Our dramas have a long and proud tradition of challenging conventions and subverting viewers’ expectations. In the seventies, eighties and nineties, when there was only one channel and playwrights consisted of intellectuals, drama was an art form one witnessed on a weekly basis; be it the high-concept plays by Ashfaq Ahmed, showing two women switching souls, Bano Qudsia depicting murder as kindness, Hasina Moin presenting strong female heroes before it was cool, or Amjad Islam Amjad weaving epic tales of the rural-urban divide, politics and dirty business, these they always found a way to surprise and delight audiences, despite the stringent restrictions placed by the powers that be.
In those days even the most popular serials (the kind which caused the streets to be deserted) were strictly quality controlled; they had a definite plot and ended within 13 episodes.

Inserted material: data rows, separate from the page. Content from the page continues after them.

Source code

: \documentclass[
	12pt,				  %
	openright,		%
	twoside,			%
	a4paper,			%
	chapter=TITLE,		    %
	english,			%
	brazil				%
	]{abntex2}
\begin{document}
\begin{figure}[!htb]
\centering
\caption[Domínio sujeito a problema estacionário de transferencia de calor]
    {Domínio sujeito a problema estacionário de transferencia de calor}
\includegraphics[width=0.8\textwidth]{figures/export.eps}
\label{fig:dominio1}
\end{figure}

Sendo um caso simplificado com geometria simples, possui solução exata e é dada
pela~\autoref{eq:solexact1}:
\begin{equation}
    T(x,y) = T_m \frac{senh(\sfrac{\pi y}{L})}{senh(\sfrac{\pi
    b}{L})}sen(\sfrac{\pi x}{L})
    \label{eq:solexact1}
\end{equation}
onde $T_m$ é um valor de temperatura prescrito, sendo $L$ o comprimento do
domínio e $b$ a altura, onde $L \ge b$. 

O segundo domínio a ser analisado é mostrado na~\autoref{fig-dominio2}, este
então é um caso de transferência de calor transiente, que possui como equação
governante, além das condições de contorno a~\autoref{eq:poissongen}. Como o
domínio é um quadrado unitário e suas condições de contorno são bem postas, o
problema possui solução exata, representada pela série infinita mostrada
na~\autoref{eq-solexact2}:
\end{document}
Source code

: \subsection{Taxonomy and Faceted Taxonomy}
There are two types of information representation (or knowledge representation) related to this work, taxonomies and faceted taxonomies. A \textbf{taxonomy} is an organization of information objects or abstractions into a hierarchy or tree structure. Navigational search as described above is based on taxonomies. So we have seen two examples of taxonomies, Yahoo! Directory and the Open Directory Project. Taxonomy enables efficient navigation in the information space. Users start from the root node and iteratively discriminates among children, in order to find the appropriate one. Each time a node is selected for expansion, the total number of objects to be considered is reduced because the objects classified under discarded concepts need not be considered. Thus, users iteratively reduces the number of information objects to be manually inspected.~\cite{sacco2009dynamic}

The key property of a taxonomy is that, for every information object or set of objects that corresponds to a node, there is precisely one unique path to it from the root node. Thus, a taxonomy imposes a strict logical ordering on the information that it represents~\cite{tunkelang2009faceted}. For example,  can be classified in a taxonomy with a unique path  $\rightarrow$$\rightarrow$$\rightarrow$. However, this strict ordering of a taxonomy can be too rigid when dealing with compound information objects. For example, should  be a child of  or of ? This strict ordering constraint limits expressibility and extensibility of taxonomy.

A Waris, or an Ankahi, no matter how good, were not allowed to overstay their welcome.
Then came the 90s and with them, the private channels. Initially, the sole privately owned alternative channel felt comfortable presenting mega-serials with star studded casts, written by the same writers who wrote for PTV and produced by the same producers, albeit moonlighting in this instance. No expense was spared and this gave rise to the commercial blockbuster - a serial with a star studded cast, high production values, designed to attract ad revenue and stretched out much as was possible. Today, 99% of our dramas are blockbuster wannabes.
Thankfully, after decades of predictable glitz and insipid but hollow story beats, times are changing. Once in a while a serial comes along that defies convention and dares to veer away from the trodden path. Ironically (or perhaps logically), often these serials are aired on one of the less successful channels, or, sometimes, relegated to non-prime time slots. However, thanks to streaming and social media, they do make their mark.

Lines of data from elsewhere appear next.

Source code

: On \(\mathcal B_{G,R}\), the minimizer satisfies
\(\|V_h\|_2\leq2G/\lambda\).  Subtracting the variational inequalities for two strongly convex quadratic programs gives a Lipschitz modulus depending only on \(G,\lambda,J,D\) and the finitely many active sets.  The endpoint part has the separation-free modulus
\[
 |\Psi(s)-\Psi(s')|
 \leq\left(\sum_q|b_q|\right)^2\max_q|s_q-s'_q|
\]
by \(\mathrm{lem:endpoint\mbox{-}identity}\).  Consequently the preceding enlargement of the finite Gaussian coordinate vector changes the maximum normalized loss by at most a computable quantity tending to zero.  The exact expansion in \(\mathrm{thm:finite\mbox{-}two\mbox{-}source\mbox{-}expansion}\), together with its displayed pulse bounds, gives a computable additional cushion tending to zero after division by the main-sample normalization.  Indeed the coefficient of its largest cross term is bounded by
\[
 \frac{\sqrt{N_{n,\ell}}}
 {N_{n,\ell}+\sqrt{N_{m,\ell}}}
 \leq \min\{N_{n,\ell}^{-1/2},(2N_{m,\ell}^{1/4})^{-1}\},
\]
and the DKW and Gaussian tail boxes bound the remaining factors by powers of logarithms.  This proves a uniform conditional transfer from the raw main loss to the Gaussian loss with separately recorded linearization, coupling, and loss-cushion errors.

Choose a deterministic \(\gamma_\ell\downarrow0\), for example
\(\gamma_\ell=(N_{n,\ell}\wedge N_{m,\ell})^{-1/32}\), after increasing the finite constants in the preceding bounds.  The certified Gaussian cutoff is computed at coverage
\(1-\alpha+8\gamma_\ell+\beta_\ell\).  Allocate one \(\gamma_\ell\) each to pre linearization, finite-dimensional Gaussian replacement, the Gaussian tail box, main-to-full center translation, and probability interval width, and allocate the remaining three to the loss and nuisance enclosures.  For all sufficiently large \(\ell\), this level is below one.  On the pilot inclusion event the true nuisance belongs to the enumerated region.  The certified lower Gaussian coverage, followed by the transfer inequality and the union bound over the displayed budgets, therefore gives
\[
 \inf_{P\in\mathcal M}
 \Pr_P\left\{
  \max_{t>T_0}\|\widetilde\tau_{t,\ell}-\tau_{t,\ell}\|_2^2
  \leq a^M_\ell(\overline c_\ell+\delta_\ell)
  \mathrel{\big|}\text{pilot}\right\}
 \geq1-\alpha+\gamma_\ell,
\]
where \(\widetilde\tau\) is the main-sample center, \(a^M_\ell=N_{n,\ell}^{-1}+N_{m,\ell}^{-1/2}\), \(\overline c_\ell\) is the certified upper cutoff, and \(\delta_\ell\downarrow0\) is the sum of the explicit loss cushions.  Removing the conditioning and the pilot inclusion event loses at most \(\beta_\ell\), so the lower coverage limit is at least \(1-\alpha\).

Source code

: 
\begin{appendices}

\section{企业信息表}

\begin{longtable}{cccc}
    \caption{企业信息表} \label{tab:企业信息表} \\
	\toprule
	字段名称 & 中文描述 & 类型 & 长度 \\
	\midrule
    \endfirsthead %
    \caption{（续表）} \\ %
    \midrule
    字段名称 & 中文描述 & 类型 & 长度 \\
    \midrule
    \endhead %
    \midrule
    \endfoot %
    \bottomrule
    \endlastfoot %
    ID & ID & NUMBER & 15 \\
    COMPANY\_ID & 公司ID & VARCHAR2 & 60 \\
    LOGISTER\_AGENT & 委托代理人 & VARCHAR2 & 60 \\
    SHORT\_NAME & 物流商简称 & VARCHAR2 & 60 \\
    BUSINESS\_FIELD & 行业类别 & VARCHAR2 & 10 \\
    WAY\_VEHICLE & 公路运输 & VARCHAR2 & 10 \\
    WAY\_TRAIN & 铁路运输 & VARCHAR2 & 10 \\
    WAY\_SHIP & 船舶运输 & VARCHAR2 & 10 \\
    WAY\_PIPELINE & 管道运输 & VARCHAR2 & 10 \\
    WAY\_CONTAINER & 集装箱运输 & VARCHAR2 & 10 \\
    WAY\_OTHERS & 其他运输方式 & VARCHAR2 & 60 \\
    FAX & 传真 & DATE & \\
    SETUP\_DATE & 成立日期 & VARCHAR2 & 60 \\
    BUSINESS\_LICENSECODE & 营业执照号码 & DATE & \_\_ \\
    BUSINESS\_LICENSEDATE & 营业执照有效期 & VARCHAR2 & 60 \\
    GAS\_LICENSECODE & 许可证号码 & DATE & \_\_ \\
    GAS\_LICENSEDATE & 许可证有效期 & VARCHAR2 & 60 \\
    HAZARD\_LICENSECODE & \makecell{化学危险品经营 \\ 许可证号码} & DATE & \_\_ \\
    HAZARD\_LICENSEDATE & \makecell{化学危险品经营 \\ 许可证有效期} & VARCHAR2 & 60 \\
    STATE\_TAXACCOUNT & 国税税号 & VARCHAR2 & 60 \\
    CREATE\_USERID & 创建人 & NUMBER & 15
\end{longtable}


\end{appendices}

One of those serials is Dil Na Umeed toh Nahi, airing on TV One as well as PTV. The drama features an ensemble cast, and has the distinction for daring to wind up within a (relatively) svelte 24 episodes, but that’s not why it stands out.

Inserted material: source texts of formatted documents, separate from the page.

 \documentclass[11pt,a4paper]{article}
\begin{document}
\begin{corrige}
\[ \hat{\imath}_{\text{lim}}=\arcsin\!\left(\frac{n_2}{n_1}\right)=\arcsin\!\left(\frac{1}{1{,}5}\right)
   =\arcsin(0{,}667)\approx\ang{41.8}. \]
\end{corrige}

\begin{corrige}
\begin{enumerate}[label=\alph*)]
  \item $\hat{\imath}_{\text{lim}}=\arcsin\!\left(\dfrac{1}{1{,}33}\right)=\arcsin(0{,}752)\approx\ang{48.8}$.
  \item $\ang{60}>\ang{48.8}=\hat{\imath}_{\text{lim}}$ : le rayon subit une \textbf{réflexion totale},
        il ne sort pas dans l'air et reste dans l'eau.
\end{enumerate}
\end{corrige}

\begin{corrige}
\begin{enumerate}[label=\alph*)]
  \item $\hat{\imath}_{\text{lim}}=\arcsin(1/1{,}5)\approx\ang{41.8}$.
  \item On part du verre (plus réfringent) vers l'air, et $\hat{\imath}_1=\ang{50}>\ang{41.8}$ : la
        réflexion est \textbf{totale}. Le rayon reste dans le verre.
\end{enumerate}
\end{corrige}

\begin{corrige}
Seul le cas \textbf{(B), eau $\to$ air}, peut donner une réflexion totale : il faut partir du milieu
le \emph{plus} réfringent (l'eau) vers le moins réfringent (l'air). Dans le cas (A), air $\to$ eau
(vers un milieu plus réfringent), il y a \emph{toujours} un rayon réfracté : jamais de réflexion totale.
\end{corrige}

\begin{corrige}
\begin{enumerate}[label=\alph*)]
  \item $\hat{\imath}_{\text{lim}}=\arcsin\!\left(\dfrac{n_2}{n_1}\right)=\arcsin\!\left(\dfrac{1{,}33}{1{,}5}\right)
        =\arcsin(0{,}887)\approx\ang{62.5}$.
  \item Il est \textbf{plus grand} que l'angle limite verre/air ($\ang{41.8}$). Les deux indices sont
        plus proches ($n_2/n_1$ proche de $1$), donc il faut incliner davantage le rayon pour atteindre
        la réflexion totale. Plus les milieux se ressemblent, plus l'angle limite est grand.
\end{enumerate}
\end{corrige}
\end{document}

The reason it does is because it covers a smorgasbord of the evils that plague our society, specifically human trafficking. It also touches upon other subjects, including women’s education, PTSD, dowry and the physical and psychological impact of trauma on children. The serial was not without controversies (as one can guess from the range of its subject matter), however it garnered rave reviews from viewers and critics alike and managed to convey its message effectively.
Dil Na Umeed toh Nahi is not alone. One can now watch a number of unconventional drama serials on various channels. Raqeeb Se wove a hypnotic tale that, while often too slow for today’s audiences, kept up the suspense until the very end. Dunk, another serial that has been mired in controversies (it was accused of rape victim shaming) is still going strong. Any fears about its lack of political correctness are laid to rest once one actually watches it and deciphers the story. A few years ago, Zindagi Gulzar Hai also spun a highly unconventional tale, albeit wrapped in familiar comforts.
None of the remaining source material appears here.